Overview of needs and challenges:
Successful completion of a state budget for FY 2017-2018 will be a monumental challenge for both the Governor and the legislature. Since July, state revenues collected have been over $300 million below revenues projected for the current year’s budget. And a recent report issued by the state Independent Fiscal Office ISO) not only projected a $700 million revenue deficit for the current fiscal year, but also continued deficits in upcoming fiscal years under current sources and rates of tax revenue and estimates of expenditures. ISO’s 5-year outlook projected the annual budget deficit could reach $3 billion by 2021. Without serious corrective measures, Pennsylvania could find itself in drastic financial shape, with even greater tax revenues being diverted to not only pay for the current deficit and increased deficits for upcoming years but also to pay for the additional costs of financing the debt resulting from likely downgrading of the Commonwealth’s credit rating.
Something has to give. Either existing taxes need to be increased, new sources of tax need to be created, or existing lines and appropriations need to be seriously reduced to meet Pennsylvania’s budget challenge. And someone will have to feel the pain of any final resolution of the fiscal and budgetary challenges faced by Pennsylvania in the current and future fiscal years, either in the form of higher taxes being paid by Commonwealth citizens or serious cuts in programs that have been historically funded, or both.
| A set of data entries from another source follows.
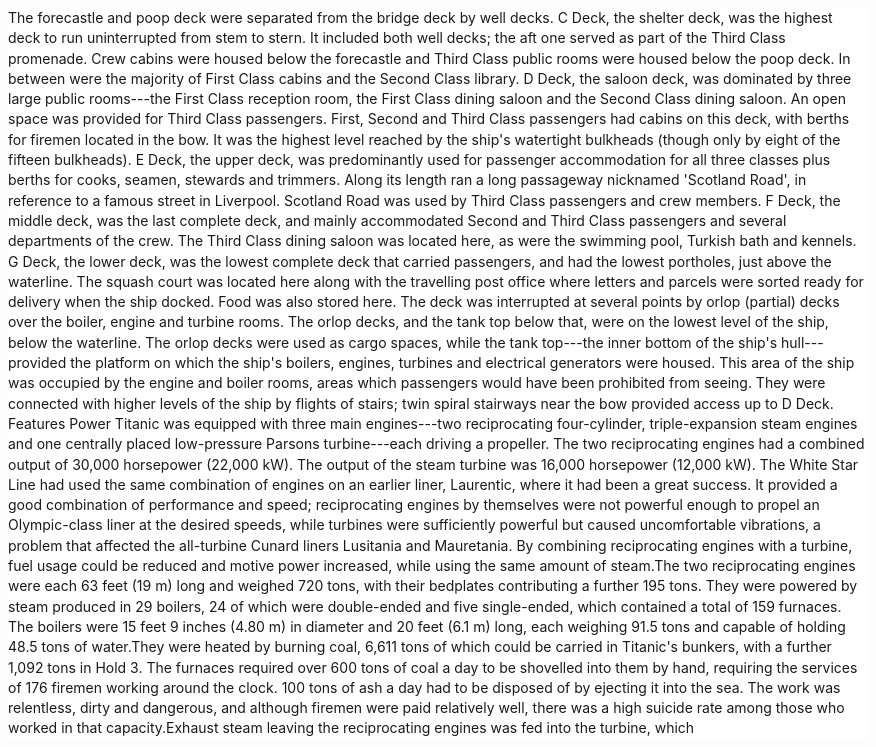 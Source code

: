 The forecastle and poop deck were separated from the bridge deck by well
decks. C Deck, the shelter deck, was the highest deck to run
uninterrupted from stem to stern. It included both well decks; the aft
one served as part of the Third Class promenade. Crew cabins were housed
below the forecastle and Third Class public rooms were housed below the
poop deck. In between were the majority of First Class cabins and the
Second Class library. D Deck, the saloon deck, was dominated by three
large public rooms---the First Class reception room, the First Class
dining saloon and the Second Class dining saloon. An open space was
provided for Third Class passengers. First, Second and Third Class
passengers had cabins on this deck, with berths for firemen located in
the bow. It was the highest level reached by the ship\'s watertight
bulkheads (though only by eight of the fifteen bulkheads). E Deck, the
upper deck, was predominantly used for passenger accommodation for all
three classes plus berths for cooks, seamen, stewards and trimmers.
Along its length ran a long passageway nicknamed \'Scotland Road\', in
reference to a famous street in Liverpool. Scotland Road was used by
Third Class passengers and crew members. F Deck, the middle deck, was
the last complete deck, and mainly accommodated Second and Third Class
passengers and several departments of the crew. The Third Class dining
saloon was located here, as were the swimming pool, Turkish bath and
kennels. G Deck, the lower deck, was the lowest complete deck that
carried passengers, and had the lowest portholes, just above the
waterline. The squash court was located here along with the travelling
post office where letters and parcels were sorted ready for delivery
when the ship docked. Food was also stored here. The deck was
interrupted at several points by orlop (partial) decks over the boiler,
engine and turbine rooms. The orlop decks, and the tank top below that,
were on the lowest level of the ship, below the waterline. The orlop
decks were used as cargo spaces, while the tank top---the inner bottom
of the ship\'s hull---provided the platform on which the ship\'s
boilers, engines, turbines and electrical generators were housed. This
area of the ship was occupied by the engine and boiler rooms, areas
which passengers would have been prohibited from seeing. They were
connected with higher levels of the ship by flights of stairs; twin
spiral stairways near the bow provided access up to D Deck. Features
Power Titanic was equipped with three main engines---two reciprocating
four-cylinder, triple-expansion steam engines and one centrally placed
low-pressure Parsons turbine---each driving a propeller. The two
reciprocating engines had a combined output of 30,000 horsepower (22,000
kW). The output of the steam turbine was 16,000 horsepower (12,000 kW).
The White Star Line had used the same combination of engines on an
earlier liner, Laurentic, where it had been a great success. It provided
a good combination of performance and speed; reciprocating engines by
themselves were not powerful enough to propel an Olympic-class liner at
the desired speeds, while turbines were sufficiently powerful but caused
uncomfortable vibrations, a problem that affected the all-turbine Cunard
liners Lusitania and Mauretania. By combining reciprocating engines with
a turbine, fuel usage could be reduced and motive power increased, while
using the same amount of steam.The two reciprocating engines were each
63 feet (19 m) long and weighed 720 tons, with their bedplates
contributing a further 195 tons. They were powered by steam produced in
29 boilers, 24 of which were double-ended and five single-ended, which
contained a total of 159 furnaces. The boilers were 15 feet 9 inches
(4.80 m) in diameter and 20 feet (6.1 m) long, each weighing 91.5 tons
and capable of holding 48.5 tons of water.They were heated by burning
coal, 6,611 tons of which could be carried in Titanic\'s bunkers, with a
further 1,092 tons in Hold 3. The furnaces required over 600 tons of
coal a day to be shovelled into them by hand, requiring the services of
176 firemen working around the clock. 100 tons of ash a day had to be
disposed of by ejecting it into the sea. The work was relentless, dirty
and dangerous, and although firemen were paid relatively well, there was
a high suicide rate among those who worked in that capacity.Exhaust
steam leaving the reciprocating engines was fed into the turbine, which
The Governor’s proposed budget cuts over $2 billion in spending and proposes to raise revenue by about $1 billion without an across the board tax hike in income or sales tax. Proposed cuts in agricultural priorities include discretionary lines under the Pennsylvania Department of Agriculture being zeroed out such as agricultural research, Centers for Dairy and Beef Excellence and PA Preferred as examples. Also, $30 million in funding cuts for PennVet is proposed by the Governor and Farm Bureau is concerned about the impact on the shortage of large animal veterinarians in the state. On the positive side of the proposed budget, the Pennsylvania Department of Agriculture is proposed to receive a $2.2 million boost in their operations, and Penn State Agricultural Research and Extension funding remains unchanged along with other priorities such as the Animal Health Commission and labs.